Türkiye, asıl amacı Ankara’yı Suriye politikasında Moskova çizgisinde tutmaktan ibaret olan Astana sürecinde zaten yeterince zayıflatılmıştı. Bu sürecin sonunda Rusya’nın taleplerinden birisi de Türkiye ile Suriye’nin barışmasıydı. Nitekim bunu da kabul ettik ve yaklaşık iki senedir Esad’la barışmak için yol arıyoruz. Esad, ülkesindeki Türk askeri birlikleri çekilmeden bunun mümkün olamayacağını söylüyor. Yani, masaya oturmak için Türkiye’nin 12 yıllık savaş boyunca Suriye’de uğradığı büyük zarar ve dezavantaja karşı sahip olduğu tek kozu da elinden çıkarmasını ön şart koşuyor. Sürecin patronu olan Rusya’nın da Türkiye’den bunu istediği sır değil.
Meselenin bu yönü diplomatik olarak pazarlık konusu oluyor, mecburen de olacak. Bu da anlaşılır. Hala anlaşılmaz olan, Türkiye’nin Cumhurbaşkanı düzeyinde açıktan açığa Esad’dan ricacı olmasıdır. Arka planda istihbaratçılar ve diplomatların görüştüğünü biliyoruz. Herhangi iki ülke arasında herhangi bir problemin çözüm yolu da budur. Arkada görüşmeler yapılır ve liderler pişmiş yemeği birbirlerine servis eder. İki tarafın da itibarını koruyan yöntem budur.

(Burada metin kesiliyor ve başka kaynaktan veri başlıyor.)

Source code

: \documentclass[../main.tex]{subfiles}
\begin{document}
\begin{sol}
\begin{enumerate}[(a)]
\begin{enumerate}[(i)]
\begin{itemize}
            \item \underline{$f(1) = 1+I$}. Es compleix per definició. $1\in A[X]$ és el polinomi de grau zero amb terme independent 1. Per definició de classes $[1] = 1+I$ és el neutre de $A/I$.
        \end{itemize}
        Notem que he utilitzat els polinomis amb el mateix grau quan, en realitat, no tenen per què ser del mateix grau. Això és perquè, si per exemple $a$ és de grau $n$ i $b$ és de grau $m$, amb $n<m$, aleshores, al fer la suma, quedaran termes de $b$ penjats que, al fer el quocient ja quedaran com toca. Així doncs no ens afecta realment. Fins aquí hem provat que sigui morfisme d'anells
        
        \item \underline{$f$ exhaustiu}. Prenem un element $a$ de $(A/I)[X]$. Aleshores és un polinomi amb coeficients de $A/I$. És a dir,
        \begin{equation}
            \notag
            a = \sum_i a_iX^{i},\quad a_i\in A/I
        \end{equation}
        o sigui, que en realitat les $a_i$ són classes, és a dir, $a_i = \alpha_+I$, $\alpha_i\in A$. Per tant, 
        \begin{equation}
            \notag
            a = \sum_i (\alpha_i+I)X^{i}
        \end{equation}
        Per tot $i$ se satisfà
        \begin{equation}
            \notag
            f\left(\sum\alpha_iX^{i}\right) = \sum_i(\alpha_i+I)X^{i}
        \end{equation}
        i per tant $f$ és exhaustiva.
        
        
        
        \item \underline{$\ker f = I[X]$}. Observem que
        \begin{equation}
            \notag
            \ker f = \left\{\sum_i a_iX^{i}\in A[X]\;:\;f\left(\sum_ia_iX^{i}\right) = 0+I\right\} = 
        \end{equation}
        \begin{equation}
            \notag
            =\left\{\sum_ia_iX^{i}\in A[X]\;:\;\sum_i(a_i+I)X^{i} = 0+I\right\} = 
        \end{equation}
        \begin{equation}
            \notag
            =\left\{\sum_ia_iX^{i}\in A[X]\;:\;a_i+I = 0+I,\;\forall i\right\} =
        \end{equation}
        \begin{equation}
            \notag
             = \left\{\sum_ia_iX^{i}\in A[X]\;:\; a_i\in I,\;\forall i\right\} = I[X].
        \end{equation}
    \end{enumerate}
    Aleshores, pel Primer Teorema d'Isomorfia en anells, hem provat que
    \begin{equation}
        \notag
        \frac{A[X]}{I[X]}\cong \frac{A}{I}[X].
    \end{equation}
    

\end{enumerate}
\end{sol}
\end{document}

Erdoğan’ın Türkiye’yi hiç iyi göstermeyen çağrılarından -hatta ricalarından - anlaşılan o ki arka kapı diplomasisi iyi gitmiyor. Süreç ya tıkandı ya da zaten hiç işlemedi. Bunu bilemiyoruz ama Erdoğan’ın açıktan da olsa güzel sözlerle çağrı yaparak Esad’ı etkileme ihtimali yok. Her ne kadar sonunda kendini kazanan olarak görüyor ve bunun özgüvenini yansıtıyor olsa da Esad, Türkiye’ye karşı güven hissine kolay ulaşamayacak. Belki de hiç ulaşamayacak. Yani, Erdoğan’ın çağrıları tıkanan süreci açabilme gücünü taşımıyor. Şu halde, Cumhurbaşkanı’nı böyle demeçlere mecbur etmek yerine Hariciye’nin daha sağlıklı ve etkili yollar bulması isabet olacaktır. Erdoğan’ın Esad’la pek de iyi olmayan kişisel hikayesi açısından da bu yolun terkedilmesi daha uygundur.